What exactly happened at 6:45 p.m. on June 14, when Oprah Winfrey showed up at the Hermes boutique on the Rue Faubourg Saint Honore and was refused entrance? Was she actually turned away unrecognized as a shop employee murmured something about the store having a problem recently with North African women as some sources originally reported? Or was she in fact recognized and invited to come back, barred only because the store was closed for a private function?
Depends on who you talk to. Now, if we owned Hermes, there wouldn’t be any function so private it couldn’t include Oprah, who supposedly cancelled an order for yet another Birkin bag (not to worry, she apparently already owns a dozen) over the ugly incident. In any case, Oprah has indicated that she is planning to talk about what happened when her show returns from hiatus in September and frankly, we can’t wait.

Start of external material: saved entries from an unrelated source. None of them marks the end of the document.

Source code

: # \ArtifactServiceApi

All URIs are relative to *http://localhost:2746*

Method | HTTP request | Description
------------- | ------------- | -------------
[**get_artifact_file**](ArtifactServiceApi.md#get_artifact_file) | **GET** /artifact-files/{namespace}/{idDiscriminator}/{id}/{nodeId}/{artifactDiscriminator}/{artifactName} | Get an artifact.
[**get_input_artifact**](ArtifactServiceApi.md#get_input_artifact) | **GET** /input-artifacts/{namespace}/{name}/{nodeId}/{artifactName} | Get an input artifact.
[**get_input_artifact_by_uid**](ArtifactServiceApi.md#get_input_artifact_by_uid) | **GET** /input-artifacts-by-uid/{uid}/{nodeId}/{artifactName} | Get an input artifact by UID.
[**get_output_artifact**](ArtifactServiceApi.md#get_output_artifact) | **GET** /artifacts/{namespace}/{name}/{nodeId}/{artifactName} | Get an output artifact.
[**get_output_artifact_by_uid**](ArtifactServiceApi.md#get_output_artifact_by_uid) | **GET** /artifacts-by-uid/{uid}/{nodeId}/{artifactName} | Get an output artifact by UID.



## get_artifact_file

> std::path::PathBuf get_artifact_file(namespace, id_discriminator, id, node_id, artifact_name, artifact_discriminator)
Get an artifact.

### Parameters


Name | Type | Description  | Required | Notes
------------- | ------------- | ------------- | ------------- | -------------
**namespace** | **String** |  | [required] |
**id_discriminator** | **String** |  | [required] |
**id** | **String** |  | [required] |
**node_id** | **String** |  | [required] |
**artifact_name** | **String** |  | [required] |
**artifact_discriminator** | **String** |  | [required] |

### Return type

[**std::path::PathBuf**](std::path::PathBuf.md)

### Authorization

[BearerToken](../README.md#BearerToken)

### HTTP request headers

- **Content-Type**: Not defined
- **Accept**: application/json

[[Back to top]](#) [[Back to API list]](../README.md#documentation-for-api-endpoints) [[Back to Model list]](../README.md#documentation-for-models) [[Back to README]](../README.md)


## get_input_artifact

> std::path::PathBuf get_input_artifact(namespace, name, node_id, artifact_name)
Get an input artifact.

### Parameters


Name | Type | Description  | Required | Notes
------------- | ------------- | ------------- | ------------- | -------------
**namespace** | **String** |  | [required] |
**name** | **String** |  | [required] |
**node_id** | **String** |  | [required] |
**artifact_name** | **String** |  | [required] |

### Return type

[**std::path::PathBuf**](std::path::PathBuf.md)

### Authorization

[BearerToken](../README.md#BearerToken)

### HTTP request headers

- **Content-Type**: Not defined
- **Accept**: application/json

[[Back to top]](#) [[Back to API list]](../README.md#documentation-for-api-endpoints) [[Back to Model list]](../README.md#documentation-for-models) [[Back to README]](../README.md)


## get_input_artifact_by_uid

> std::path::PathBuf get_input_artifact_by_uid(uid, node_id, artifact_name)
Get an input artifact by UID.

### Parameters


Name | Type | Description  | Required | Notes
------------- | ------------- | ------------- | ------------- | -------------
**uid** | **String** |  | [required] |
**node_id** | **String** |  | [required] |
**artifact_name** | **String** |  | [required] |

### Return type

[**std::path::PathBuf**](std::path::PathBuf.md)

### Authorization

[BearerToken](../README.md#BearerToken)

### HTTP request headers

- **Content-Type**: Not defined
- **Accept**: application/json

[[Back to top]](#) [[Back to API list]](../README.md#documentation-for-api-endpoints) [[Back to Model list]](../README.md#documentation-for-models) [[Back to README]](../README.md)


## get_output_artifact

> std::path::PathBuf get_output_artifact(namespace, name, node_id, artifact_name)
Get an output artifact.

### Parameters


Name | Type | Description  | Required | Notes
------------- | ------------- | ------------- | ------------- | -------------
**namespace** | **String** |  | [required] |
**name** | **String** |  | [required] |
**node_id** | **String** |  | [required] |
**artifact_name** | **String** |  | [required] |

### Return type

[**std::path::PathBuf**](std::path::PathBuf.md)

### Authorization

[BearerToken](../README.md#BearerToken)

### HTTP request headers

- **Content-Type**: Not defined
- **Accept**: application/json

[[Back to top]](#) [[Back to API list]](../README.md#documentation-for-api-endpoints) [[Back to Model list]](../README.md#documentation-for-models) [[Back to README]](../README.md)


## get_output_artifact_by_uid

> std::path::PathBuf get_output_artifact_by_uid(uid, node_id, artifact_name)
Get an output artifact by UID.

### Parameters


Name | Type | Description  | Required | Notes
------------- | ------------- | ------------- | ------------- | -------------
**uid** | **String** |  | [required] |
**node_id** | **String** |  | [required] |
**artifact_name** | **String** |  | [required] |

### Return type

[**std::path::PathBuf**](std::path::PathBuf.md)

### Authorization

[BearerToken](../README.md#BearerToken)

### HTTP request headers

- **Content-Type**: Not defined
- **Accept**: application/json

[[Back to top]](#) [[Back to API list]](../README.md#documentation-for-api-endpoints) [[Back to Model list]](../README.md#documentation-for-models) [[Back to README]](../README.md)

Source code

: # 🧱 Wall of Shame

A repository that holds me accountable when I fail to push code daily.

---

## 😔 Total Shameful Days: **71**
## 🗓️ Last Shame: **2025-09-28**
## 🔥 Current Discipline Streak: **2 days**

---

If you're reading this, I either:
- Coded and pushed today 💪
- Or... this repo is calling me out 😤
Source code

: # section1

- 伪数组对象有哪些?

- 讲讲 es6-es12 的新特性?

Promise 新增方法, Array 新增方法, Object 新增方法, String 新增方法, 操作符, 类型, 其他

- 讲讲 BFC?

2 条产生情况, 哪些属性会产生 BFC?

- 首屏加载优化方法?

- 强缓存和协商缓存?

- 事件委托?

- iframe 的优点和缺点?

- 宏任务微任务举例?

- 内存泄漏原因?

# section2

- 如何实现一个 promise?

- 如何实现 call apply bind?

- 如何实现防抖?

In the meantime, the whole incident got us thinking about who’s welcome, and who’s emphatically not, in stores around town. Actually, because of our peculiar penchant for spending hours wandering around ritzy department stores and overpriced boutiques when other people are out playing sports, attending cultural events, and generally having a life, this is a question we’ve wrestled with for years. When a vintage shop we loved in Soho installed a buzzered door, we immediately thought, what can you see through a door, anyway? You can’t tell if the person has any money, since it’s well known that some of the biggest slobs turn out to be filthy rich. There’s only one thing you can see when you glance through a glass pane. Skin color.
It has often occurred to us that the way we live—have always lived—with the constant looking, looking, looking in shops we can rarely afford (including Hermes); our desire to fondle fancy stuff; this endless, rather embarrassing fascination with high-end merchandise, would never have been possible if we hadn’t been born white. All that cruising around the third floor of Bergdorf’s, hushed as a mausoleum, where 80- year-olds buy Bill Blass tailleurs? Forget it. Our habit of trying something on 10,000 times before buying? Not likely. Our shameful tendency to buy and then return items—only, on some occasions, to turn around and buy them again when they’re marked down further? Call in the security guards.
It’s wonderful that the 1964 civil rights bill, says, in effect, that if you’re a store that is open to the public, that means the entire public. But in a million subtle and not-so-subtle ways, from that unbuzzed door to the suspicious salespeople to the hostile security guards, people of color are made to feel uncomfortable in shops every day of their lives.
We were once talking to a guy we know who works on the fourth floor of Barneys selling tattered Comme des Garcons shifts, deconstructed Martin Margiela jackets, and other pretend-poor clothes with four-figure price tags. When we asked which collections he particularly liked, he shrugged. “I can’t wear any of this shit,” he said. He didn’t even sound sad, just matter of fact. “What do you think people think when they see a black man dressed in something all raggedy?”